The most natural reading of S 1915(e)(2) is no different.
Both provisions employ the same language, borrowed from
Rule 12(b)(6), to require that district courts shall dismiss
complaints that fail to state a claim.
Defendants suggest that the words "shall dismiss" in
S 1915(e)(2) should be read to require district courts to
dismiss deficient complaints without granting leave to
amend. We rejected an identical argument in Shane.

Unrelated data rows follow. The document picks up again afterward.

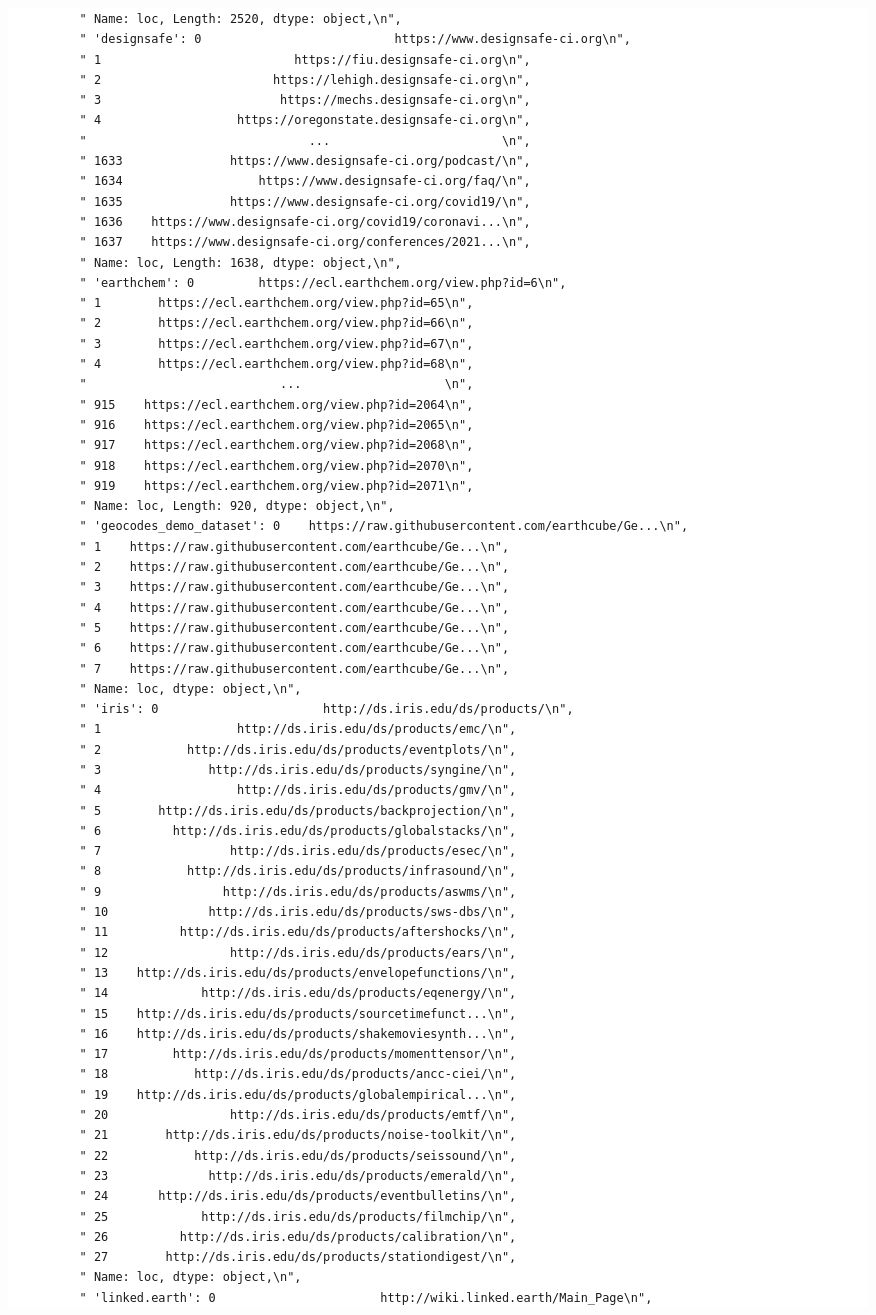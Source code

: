               " Name: loc, Length: 2520, dtype: object,\n",
              " 'designsafe': 0                           https://www.designsafe-ci.org\n",
              " 1                           https://fiu.designsafe-ci.org\n",
              " 2                        https://lehigh.designsafe-ci.org\n",
              " 3                         https://mechs.designsafe-ci.org\n",
              " 4                   https://oregonstate.designsafe-ci.org\n",
              "                               ...                        \n",
              " 1633               https://www.designsafe-ci.org/podcast/\n",
              " 1634                   https://www.designsafe-ci.org/faq/\n",
              " 1635               https://www.designsafe-ci.org/covid19/\n",
              " 1636    https://www.designsafe-ci.org/covid19/coronavi...\n",
              " 1637    https://www.designsafe-ci.org/conferences/2021...\n",
              " Name: loc, Length: 1638, dtype: object,\n",
              " 'earthchem': 0         https://ecl.earthchem.org/view.php?id=6\n",
              " 1        https://ecl.earthchem.org/view.php?id=65\n",
              " 2        https://ecl.earthchem.org/view.php?id=66\n",
              " 3        https://ecl.earthchem.org/view.php?id=67\n",
              " 4        https://ecl.earthchem.org/view.php?id=68\n",
              "                           ...                    \n",
              " 915    https://ecl.earthchem.org/view.php?id=2064\n",
              " 916    https://ecl.earthchem.org/view.php?id=2065\n",
              " 917    https://ecl.earthchem.org/view.php?id=2068\n",
              " 918    https://ecl.earthchem.org/view.php?id=2070\n",
              " 919    https://ecl.earthchem.org/view.php?id=2071\n",
              " Name: loc, Length: 920, dtype: object,\n",
              " 'geocodes_demo_dataset': 0    https://raw.githubusercontent.com/earthcube/Ge...\n",
              " 1    https://raw.githubusercontent.com/earthcube/Ge...\n",
              " 2    https://raw.githubusercontent.com/earthcube/Ge...\n",
              " 3    https://raw.githubusercontent.com/earthcube/Ge...\n",
              " 4    https://raw.githubusercontent.com/earthcube/Ge...\n",
              " 5    https://raw.githubusercontent.com/earthcube/Ge...\n",
              " 6    https://raw.githubusercontent.com/earthcube/Ge...\n",
              " 7    https://raw.githubusercontent.com/earthcube/Ge...\n",
              " Name: loc, dtype: object,\n",
              " 'iris': 0                       http://ds.iris.edu/ds/products/\n",
              " 1                   http://ds.iris.edu/ds/products/emc/\n",
              " 2            http://ds.iris.edu/ds/products/eventplots/\n",
              " 3               http://ds.iris.edu/ds/products/syngine/\n",
              " 4                   http://ds.iris.edu/ds/products/gmv/\n",
              " 5        http://ds.iris.edu/ds/products/backprojection/\n",
              " 6          http://ds.iris.edu/ds/products/globalstacks/\n",
              " 7                  http://ds.iris.edu/ds/products/esec/\n",
              " 8            http://ds.iris.edu/ds/products/infrasound/\n",
              " 9                 http://ds.iris.edu/ds/products/aswms/\n",
              " 10              http://ds.iris.edu/ds/products/sws-dbs/\n",
              " 11          http://ds.iris.edu/ds/products/aftershocks/\n",
              " 12                 http://ds.iris.edu/ds/products/ears/\n",
              " 13    http://ds.iris.edu/ds/products/envelopefunctions/\n",
              " 14             http://ds.iris.edu/ds/products/eqenergy/\n",
              " 15    http://ds.iris.edu/ds/products/sourcetimefunct...\n",
              " 16    http://ds.iris.edu/ds/products/shakemoviesynth...\n",
              " 17         http://ds.iris.edu/ds/products/momenttensor/\n",
              " 18            http://ds.iris.edu/ds/products/ancc-ciei/\n",
              " 19    http://ds.iris.edu/ds/products/globalempirical...\n",
              " 20                 http://ds.iris.edu/ds/products/emtf/\n",
              " 21        http://ds.iris.edu/ds/products/noise-toolkit/\n",
              " 22            http://ds.iris.edu/ds/products/seissound/\n",
              " 23              http://ds.iris.edu/ds/products/emerald/\n",
              " 24       http://ds.iris.edu/ds/products/eventbulletins/\n",
              " 25             http://ds.iris.edu/ds/products/filmchip/\n",
              " 26          http://ds.iris.edu/ds/products/calibration/\n",
              " 27        http://ds.iris.edu/ds/products/stationdigest/\n",
              " Name: loc, dtype: object,\n",
              " 'linked.earth': 0                       http://wiki.linked.earth/Main_Page\n",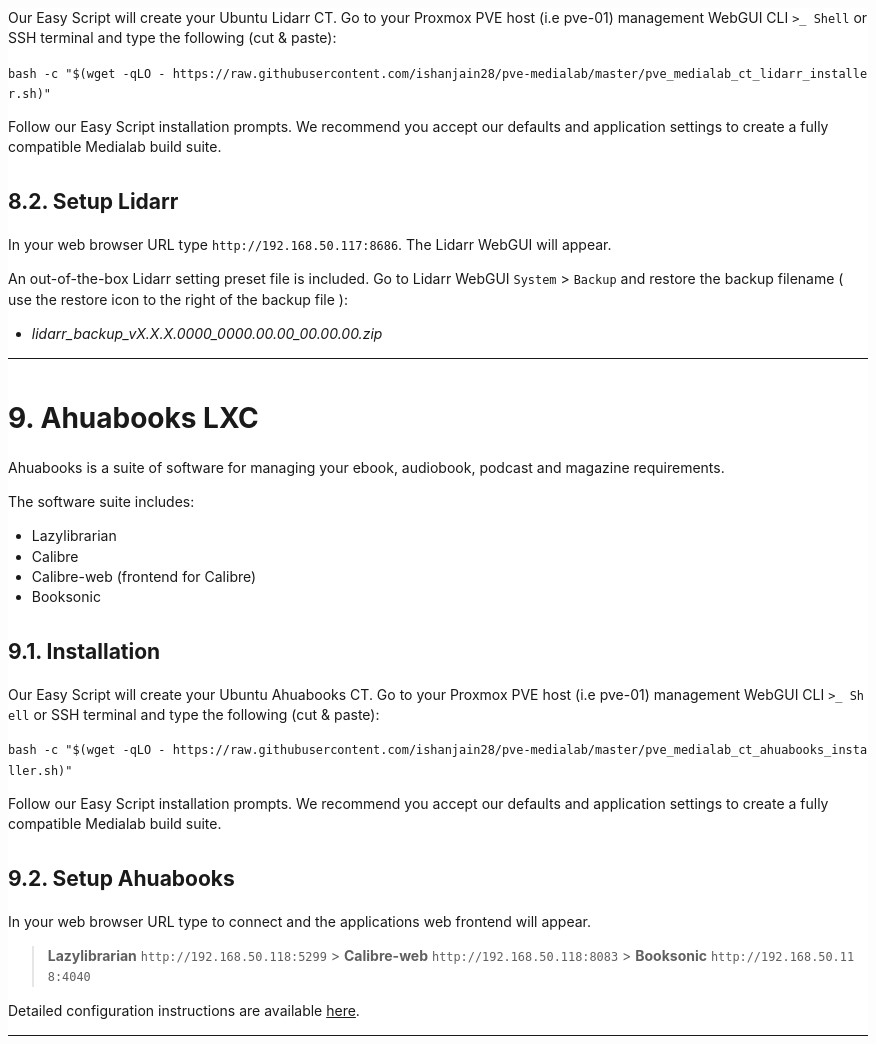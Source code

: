 Our Easy Script will create your Ubuntu Lidarr CT. Go to your Proxmox PVE host (i.e pve-01) management WebGUI CLI `>_ Shell` or SSH terminal and type the following (cut & paste):

```
bash -c "$(wget -qLO - https://raw.githubusercontent.com/ishanjain28/pve-medialab/master/pve_medialab_ct_lidarr_installer.sh)"
```

Follow our Easy Script installation prompts. We recommend you accept our defaults and application settings to create a fully compatible Medialab build suite.

## 8.2. Setup Lidarr

In your web browser URL type `http://192.168.50.117:8686`. The Lidarr WebGUI will appear.

An out-of-the-box Lidarr setting preset file is included. Go to Lidarr WebGUI `System` > `Backup` and restore the backup filename ( use the restore icon to the right of the backup file ):

- _lidarr_backup_vX.X.X.0000_0000.00.00_00.00.00.zip_

---

# 9. Ahuabooks LXC

Ahuabooks is a suite of software for managing your ebook, audiobook, podcast and magazine requirements.

The software suite includes:

- Lazylibrarian
- Calibre
- Calibre-web (frontend for Calibre)
- Booksonic

## 9.1. Installation

Our Easy Script will create your Ubuntu Ahuabooks CT. Go to your Proxmox PVE host (i.e pve-01) management WebGUI CLI `>_ Shell` or SSH terminal and type the following (cut & paste):

```
bash -c "$(wget -qLO - https://raw.githubusercontent.com/ishanjain28/pve-medialab/master/pve_medialab_ct_ahuabooks_installer.sh)"
```

Follow our Easy Script installation prompts. We recommend you accept our defaults and application settings to create a fully compatible Medialab build suite.

## 9.2. Setup Ahuabooks

In your web browser URL type to connect and the applications web frontend will appear.

> **Lazylibrarian** `http://192.168.50.118:5299` > **Calibre-web** `http://192.168.50.118:8083` > **Booksonic** `http://192.168.50.118:4040`

Detailed configuration instructions are available [here](https://github.com/ishanjain28/ahuabooks).

---
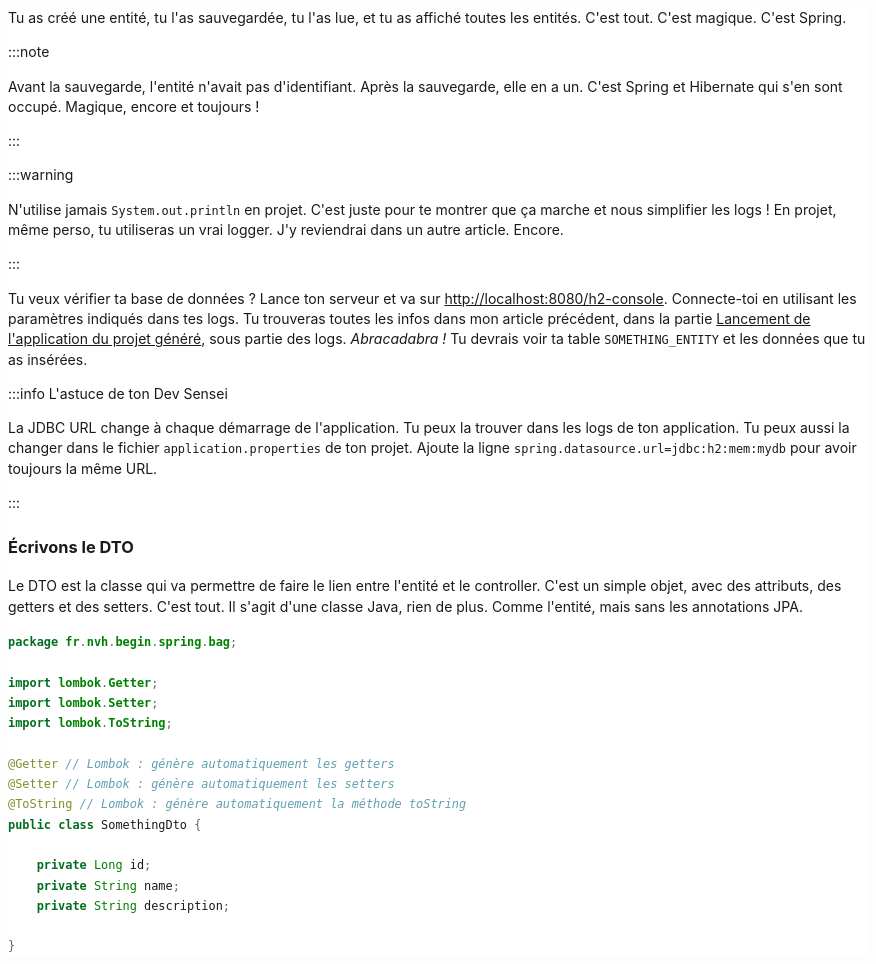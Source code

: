 Tu as créé une entité, tu l'as sauvegardée, tu l'as lue, et tu as affiché toutes les entités. C'est tout. C'est magique. C'est Spring.

:::note

Avant la sauvegarde, l'entité n'avait pas d'identifiant. Après la sauvegarde, elle en a un. C'est Spring et Hibernate qui s'en sont occupé. Magique, encore et toujours !

:::

:::warning

N'utilise jamais `System.out.println` en projet. C'est juste pour te montrer que ça marche et nous simplifier les logs ! En projet, même perso, tu utiliseras un vrai logger. J'y reviendrai dans un autre article. Encore.

:::

Tu veux vérifier ta base de données ? Lance ton serveur et va sur [http://localhost:8080/h2-console](http://localhost:8080/h2-console). Connecte-toi en utilisant les paramètres indiqués dans tes logs. Tu trouveras toutes les infos dans mon article précédent, dans la partie [Lancement de l'application du projet généré](http://localhost:3000/blog/begin-spring#lancement-de-lapplication-du-projet-g%C3%A9n%C3%A9r%C3%A9), sous partie des logs.
*Abracadabra !* Tu devrais voir ta table `SOMETHING_ENTITY` et les données que tu as insérées.

:::info L'astuce de ton Dev Sensei

La JDBC URL change à chaque démarrage de l'application. Tu peux la trouver dans les logs de ton application. Tu peux aussi la changer dans le fichier `application.properties` de ton projet. Ajoute la ligne `spring.datasource.url=jdbc:h2:mem:mydb` pour avoir toujours la même URL.

:::

### Écrivons le DTO

Le DTO est la classe qui va permettre de faire le lien entre l'entité et le controller. C'est un simple objet, avec des attributs, des getters et des setters. C'est tout. Il s'agit d'une classe Java, rien de plus. Comme l'entité, mais sans les annotations JPA.

```java title="SomethingDto.java"
package fr.nvh.begin.spring.bag;

import lombok.Getter;
import lombok.Setter;
import lombok.ToString;

@Getter // Lombok : génère automatiquement les getters
@Setter // Lombok : génère automatiquement les setters
@ToString // Lombok : génère automatiquement la méthode toString
public class SomethingDto {

    private Long id;
    private String name;
    private String description;

}
```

We acknowledge that the words of the statute do not
foreclose the following, more expansive reading: if a
complaint fails to state a claim for any reason,
including a pleading error that could be cured by
amendment, the court "shall . . . dismiss" forthwith
and without permitting a curative amendment. But we
believe that this reading is more strained and would
produce results that we doubt Congress wanted. If
"shall . . . dismiss" were interpreted to mean"shall
dismiss forthwith and without permitting a curative
amendment," it would seem that a court would be
required to grant a motion to dismiss a technically
defective claim even if a request for leave to amend to
cure the defect were pending. We doubt that Congress
wanted to require such a harsh, and seemingly
pointless, result. We are also hesitant to conclude that
Congress meant to change established procedures
without a clearer indication than we have here.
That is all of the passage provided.